Kur'an-ı Kerim ve Türkçe Meali Sayfa 135
60. Geceleyin sizi tümüyle alan (uyutan), gündüzün ne yaptıklarınızı bilen, sonra adı konulmuş ecel doluncaya kadar gündüz olduğunda sizi kaldırıp uyandıran O'dur. Sonra dönüşünüz O'nadır. Ardından yapmakta olduklarınızı size haber verecektir.
61. O, kulları üzerinde kesin egemendir. Size koruyucular gönderir. Artık birinize ölüm gelince, elçilerimiz onun canını alırlar ve onlar (görevlerinde) kusur etmezler.
62. Sonra gerçek mevlaları olan Allah'a döndürülürler. Haberiniz olsun, hüküm sadece O'nundur.
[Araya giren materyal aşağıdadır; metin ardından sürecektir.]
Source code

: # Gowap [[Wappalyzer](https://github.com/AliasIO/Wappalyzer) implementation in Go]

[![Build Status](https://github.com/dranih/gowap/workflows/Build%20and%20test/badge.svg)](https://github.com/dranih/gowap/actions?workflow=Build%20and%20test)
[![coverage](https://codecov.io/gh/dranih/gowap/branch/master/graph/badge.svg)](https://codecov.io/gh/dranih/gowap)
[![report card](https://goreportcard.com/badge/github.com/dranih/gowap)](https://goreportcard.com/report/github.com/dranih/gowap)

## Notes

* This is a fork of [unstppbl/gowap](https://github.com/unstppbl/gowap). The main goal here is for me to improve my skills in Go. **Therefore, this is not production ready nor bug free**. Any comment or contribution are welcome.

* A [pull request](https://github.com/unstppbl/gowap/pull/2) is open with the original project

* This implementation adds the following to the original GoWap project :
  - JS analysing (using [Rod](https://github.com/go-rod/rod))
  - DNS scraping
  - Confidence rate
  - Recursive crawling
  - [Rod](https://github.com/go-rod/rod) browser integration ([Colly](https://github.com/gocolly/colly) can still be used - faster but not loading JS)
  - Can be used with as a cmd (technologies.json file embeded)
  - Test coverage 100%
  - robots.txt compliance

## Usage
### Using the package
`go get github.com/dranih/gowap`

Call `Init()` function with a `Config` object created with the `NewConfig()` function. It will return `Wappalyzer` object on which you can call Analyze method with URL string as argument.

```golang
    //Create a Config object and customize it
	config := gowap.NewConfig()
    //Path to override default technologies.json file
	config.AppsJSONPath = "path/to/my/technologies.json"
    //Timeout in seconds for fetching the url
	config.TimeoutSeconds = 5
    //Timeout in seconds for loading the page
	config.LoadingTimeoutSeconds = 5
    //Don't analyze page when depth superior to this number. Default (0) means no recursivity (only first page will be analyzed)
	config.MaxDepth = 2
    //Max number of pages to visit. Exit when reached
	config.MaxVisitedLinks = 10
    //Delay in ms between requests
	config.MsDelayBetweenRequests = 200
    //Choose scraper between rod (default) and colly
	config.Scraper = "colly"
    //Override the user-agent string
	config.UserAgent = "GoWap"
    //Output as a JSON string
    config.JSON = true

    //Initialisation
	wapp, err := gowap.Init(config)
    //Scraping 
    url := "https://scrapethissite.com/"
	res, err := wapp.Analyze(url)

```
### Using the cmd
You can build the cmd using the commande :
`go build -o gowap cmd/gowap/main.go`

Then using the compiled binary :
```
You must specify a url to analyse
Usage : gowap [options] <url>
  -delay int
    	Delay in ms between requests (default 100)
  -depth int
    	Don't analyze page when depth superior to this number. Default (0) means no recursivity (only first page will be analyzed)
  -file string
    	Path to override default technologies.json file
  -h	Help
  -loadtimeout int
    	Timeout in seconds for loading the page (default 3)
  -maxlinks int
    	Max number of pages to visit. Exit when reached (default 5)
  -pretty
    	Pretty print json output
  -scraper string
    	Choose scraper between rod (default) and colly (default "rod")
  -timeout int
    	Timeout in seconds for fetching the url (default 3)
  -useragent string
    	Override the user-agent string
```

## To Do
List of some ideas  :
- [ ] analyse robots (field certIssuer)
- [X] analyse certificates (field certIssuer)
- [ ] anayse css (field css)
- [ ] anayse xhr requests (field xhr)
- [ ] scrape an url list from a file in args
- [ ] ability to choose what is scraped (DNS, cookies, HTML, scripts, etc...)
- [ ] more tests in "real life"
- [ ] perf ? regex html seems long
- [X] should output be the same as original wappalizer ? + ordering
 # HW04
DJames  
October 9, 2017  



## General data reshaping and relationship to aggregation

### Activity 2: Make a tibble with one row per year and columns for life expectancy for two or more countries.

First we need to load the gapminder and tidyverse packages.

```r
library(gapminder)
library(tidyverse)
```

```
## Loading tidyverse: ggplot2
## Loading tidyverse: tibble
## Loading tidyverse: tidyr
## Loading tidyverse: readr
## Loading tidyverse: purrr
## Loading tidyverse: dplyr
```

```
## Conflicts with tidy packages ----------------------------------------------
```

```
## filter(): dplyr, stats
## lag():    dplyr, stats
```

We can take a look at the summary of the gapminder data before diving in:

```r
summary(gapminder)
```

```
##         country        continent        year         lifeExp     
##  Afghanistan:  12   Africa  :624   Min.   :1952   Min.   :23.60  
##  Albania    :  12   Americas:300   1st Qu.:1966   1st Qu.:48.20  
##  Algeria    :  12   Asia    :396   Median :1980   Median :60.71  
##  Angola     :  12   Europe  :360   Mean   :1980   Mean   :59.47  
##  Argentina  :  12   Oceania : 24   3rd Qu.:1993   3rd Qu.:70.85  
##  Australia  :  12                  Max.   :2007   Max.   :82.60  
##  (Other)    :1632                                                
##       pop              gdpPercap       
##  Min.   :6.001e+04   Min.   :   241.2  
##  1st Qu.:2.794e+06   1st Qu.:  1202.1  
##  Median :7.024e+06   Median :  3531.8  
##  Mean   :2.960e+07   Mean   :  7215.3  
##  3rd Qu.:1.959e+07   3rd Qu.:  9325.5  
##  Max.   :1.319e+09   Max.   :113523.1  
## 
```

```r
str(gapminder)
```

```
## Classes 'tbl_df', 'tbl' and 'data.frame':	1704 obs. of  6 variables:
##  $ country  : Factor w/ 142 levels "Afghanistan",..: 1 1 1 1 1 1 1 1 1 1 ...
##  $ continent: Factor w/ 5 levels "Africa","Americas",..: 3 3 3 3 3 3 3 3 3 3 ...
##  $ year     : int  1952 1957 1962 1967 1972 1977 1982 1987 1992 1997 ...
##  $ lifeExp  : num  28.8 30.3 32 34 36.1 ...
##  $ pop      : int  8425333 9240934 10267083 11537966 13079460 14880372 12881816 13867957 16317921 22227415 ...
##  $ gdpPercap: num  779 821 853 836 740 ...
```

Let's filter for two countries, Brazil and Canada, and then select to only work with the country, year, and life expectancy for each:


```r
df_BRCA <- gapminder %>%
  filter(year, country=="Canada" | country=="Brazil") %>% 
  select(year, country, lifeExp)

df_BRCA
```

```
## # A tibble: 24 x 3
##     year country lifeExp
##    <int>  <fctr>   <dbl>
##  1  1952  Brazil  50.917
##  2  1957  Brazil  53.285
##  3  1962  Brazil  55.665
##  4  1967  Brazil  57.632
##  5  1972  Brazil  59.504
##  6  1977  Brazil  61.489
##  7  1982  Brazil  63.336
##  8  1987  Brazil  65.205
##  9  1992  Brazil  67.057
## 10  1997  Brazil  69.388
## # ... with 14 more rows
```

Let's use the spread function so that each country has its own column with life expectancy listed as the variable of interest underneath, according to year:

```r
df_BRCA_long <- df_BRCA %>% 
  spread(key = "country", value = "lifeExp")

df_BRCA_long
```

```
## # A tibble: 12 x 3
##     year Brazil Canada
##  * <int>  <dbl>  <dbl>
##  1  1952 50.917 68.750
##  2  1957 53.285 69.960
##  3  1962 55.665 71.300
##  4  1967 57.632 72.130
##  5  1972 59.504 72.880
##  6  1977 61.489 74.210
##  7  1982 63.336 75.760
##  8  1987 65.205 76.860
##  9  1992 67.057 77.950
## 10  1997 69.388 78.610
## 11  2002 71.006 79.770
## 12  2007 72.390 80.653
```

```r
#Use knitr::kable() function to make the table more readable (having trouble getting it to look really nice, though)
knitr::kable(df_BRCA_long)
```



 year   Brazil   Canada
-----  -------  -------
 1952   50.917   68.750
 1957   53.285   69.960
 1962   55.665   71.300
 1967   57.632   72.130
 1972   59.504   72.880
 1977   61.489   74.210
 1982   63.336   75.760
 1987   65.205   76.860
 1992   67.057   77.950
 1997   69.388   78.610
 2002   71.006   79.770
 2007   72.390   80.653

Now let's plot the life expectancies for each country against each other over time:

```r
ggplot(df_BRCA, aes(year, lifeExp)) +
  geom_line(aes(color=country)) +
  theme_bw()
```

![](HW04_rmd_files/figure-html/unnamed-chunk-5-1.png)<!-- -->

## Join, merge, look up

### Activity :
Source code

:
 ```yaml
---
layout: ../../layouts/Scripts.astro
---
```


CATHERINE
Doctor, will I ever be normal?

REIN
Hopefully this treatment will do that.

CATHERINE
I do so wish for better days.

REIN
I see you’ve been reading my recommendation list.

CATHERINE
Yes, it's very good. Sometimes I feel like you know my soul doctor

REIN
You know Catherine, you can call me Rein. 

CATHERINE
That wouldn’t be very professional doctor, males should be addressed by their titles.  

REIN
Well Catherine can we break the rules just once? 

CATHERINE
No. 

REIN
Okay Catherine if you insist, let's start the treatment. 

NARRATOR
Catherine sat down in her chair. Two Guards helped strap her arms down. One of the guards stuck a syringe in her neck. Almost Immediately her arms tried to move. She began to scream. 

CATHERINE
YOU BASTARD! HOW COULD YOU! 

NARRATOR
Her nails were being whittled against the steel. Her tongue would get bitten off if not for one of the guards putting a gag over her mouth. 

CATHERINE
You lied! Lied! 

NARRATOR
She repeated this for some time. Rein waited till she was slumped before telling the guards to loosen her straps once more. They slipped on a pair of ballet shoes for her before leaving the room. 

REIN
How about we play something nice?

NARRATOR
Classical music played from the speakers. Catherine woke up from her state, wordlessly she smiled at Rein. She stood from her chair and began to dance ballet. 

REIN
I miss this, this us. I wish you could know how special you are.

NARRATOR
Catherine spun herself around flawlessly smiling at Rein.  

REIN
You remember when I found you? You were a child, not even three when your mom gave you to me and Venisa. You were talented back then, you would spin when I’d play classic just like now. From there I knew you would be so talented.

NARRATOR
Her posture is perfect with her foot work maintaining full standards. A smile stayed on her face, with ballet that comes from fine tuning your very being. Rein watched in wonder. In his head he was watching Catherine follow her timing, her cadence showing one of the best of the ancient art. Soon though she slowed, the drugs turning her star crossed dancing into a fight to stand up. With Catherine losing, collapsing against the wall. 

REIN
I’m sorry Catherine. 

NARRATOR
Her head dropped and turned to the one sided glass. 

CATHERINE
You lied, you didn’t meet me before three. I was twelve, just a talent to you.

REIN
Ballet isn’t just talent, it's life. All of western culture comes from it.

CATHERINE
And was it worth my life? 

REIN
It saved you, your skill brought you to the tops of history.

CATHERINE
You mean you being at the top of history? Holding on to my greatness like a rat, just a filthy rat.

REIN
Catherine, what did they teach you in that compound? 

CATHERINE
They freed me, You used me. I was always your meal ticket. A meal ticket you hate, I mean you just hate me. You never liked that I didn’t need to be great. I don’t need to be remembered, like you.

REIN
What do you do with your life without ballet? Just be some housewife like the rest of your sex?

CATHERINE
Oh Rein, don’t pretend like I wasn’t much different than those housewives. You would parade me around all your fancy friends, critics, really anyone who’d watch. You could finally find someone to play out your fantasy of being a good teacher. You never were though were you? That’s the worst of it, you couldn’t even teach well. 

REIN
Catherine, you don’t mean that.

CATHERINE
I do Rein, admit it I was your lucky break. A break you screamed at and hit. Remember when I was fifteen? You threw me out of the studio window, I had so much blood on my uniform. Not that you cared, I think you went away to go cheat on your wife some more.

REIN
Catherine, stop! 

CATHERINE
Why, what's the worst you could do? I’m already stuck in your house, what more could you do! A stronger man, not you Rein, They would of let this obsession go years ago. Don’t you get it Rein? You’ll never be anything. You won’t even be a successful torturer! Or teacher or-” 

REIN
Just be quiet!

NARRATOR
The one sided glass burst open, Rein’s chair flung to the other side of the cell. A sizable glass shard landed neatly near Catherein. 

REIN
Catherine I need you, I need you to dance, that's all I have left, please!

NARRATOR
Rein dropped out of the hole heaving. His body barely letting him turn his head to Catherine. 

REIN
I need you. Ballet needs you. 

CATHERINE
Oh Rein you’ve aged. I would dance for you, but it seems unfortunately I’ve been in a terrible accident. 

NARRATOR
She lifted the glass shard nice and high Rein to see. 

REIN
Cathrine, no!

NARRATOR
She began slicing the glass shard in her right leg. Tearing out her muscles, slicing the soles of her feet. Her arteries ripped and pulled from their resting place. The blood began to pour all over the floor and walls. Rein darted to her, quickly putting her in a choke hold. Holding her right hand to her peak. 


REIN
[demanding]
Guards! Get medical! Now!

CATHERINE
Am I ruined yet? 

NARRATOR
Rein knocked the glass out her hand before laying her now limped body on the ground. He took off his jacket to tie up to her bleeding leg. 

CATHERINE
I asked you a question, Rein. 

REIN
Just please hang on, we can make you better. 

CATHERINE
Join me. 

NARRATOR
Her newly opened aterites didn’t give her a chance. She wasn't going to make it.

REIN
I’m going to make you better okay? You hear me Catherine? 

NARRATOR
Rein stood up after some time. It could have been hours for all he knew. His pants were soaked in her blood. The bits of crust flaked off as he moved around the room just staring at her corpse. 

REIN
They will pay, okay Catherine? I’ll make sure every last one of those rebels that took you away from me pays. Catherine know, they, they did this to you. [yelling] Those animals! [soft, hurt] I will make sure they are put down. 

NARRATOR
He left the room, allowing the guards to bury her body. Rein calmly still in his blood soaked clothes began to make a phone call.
O, hesap görenlerin en süratlisidir.
63. De ki: “Kara ve denizin karanlıklarından (doğal afetlerden) sizi kim kurtarır?” (Oysaki) “Bundan bizi kurtarırsan şükredenlerden olacağız” diye O'na gizli gizli yalvarır yakarırsınız.”
64. De ki: “Allah sizi onlardan (doğal afetlerden) ve her türlü sıkıntıdan kurtarır, sonra yine O'na ortak koşarsınız.”
65. De ki: “Üstünüzden ve altınızdan size azap göndermeye ve de size fırkalara bölünmeyi elbise gibi giydirerek kiminizin şiddetini kiminize tattırmaya kadir olan O'dur.” Bak, anlasınlar diye ayetlerimizi nasıl açıklıyoruz!
66. Gerçekten senin kavmin hak olduğu halde onu (Kur'an'ı) yalanladı. “Ben sizin üzerinize vekil olmuş değilim” de.
67. Her haberin (vaadin) gerçekleşeceği bir zaman vardır ki siz onu yakında bileceksiniz.
68. Ayetlerimize dalıp alay edenleri görünce, başka söze geçinceye kadar onlardan yüz çevir. Şeytan sana unutturursa, hatırladıktan sonra artık zalimlerle beraber oturma.